<今月見るべきアート展>日本で約20年ぶりの機会到来!『マティス展』が東京都美術館で開催中
日本では約20年ぶりとなるアンリ・マティスの回顧展。若き日の作品から晩年の大作まで約150点――とりわけマティスの芸術家人生の転機につくられた作品が、要所に展示されているのが特徴だ。
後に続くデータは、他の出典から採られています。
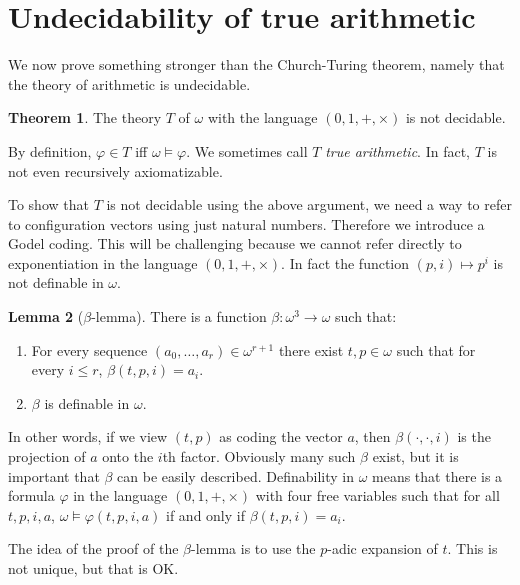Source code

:\documentclass[12pt]{report}
\newcommand{\dfn}[1]{\emph{#1}\index{#1}}
\theoremstyle{definition}
\newtheorem{theorem}{Theorem}[chapter]
\newtheorem{lemma}[theorem]{Lemma}
\begin{document}
\section{Undecidability of true arithmetic}
We now prove something stronger than the Church-Turing theorem, namely that the theory of arithmetic is undecidable.
\begin{theorem}
\label{true arithmetic is undecidable}
The theory $T$ of $\omega$ with the language $(0, 1, +, \times)$ is not decidable.
\end{theorem}
By definition, $\varphi \in T$ iff $\omega \models \varphi$. We sometimes call $T$ \dfn{true arithmetic}. In fact, $T$ is not even recursively axiomatizable.

To show that $T$ is not decidable using the above argument, we need a way to refer to configuration vectors using just natural numbers. Therefore we introduce a Godel coding. This will be challenging because we cannot refer directly to exponentiation in the language $(0, 1, +, \times)$. In fact the function $(p, i) \mapsto p^i$ is not definable in $\omega$.
\begin{lemma}[$\beta$-lemma]
There is a function $\beta: \omega^3 \to \omega$ such that:
\begin{enumerate}
\item For every sequence $(a_0, \dots, a_r) \in \omega^{r+1}$ there exist $t, p \in \omega$ such that for every $i \leq r$, $\beta(t, p, i) = a_i$.
\item $\beta$ is definable in $\omega$.
\end{enumerate}
\end{lemma}
In other words, if we view $(t, p)$ as coding the vector $a$, then $\beta(\cdot, \cdot, i)$ is the projection of $a$ onto the $i$th factor. Obviously many such $\beta$ exist, but it is important that $\beta$ can be easily described.
Definability in $\omega$ means that there is a formula $\varphi$ in the language $(0, 1, +, \times)$ with four free variables such that for all $t, p, i, a$, $\omega \models \varphi(t, p, i, a)$ if and only if $\beta(t, p, i) = a_i$.

The idea of the proof of the $\beta$-lemma is to use the $p$-adic expansion of $t$. This is not unique, but that is OK.
\end{document}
マティスは、1869年、織物の産地で知られる北仏ル・カトー・カンブレジ生まれ。パリで法律を学び、故郷で法律家の見習いとして働いたあと、画家を志してふたたびパリに出る。パリでは、アカデミージュリアン(私立美術学校)で、当時人気だったサロン画家ウィリアム・ブークローに学び、またギュスターヴ・モローのアトリエで制作しながら、念願だったエコール・デ・ボザール(国立高等美術学校)へ入学する。このころ、ルーブル美術館に通っては、古典絵画の模写にも勤しみ、ゴッホや印象主義の作品にも触れた。
本展のはじめに展示されている《読書する女性》は、マティスがエコール・デ・ボザールへの入学が認められた年に描かれたものだ。“学びの時期”の作品だが、国民美術協会展で発表され、フランスの大統領夫人マダム・フェリックス・フォールに買い上げられたマティスの若き日の代表作である。
アンリ・マティス 《読書する女性》 1895年 ポンピドゥー・センター/国立近代美術館
画風を大きく更新するきっかけになったのは、新印象派の中心人物ポール・シャニックとの出会い。本展で日本初公開となる《豪奢、静寂、逸楽》は、新印象派の作家たちが論理的に展開しようとした「筆触分割(絵の具を混ぜずに、異なる純粋色を小さな筆のタッチで置いていく描き方)」をベースに描かれたものだが(ちなみに、《豪奢、静寂、逸楽》は、シャニックが買い取った)、こうした実践が、大胆な筆致で、見えるものではなく感情や心のうごきを色彩で表現しようとする、マティスの代名詞「フォービスム」に結実する。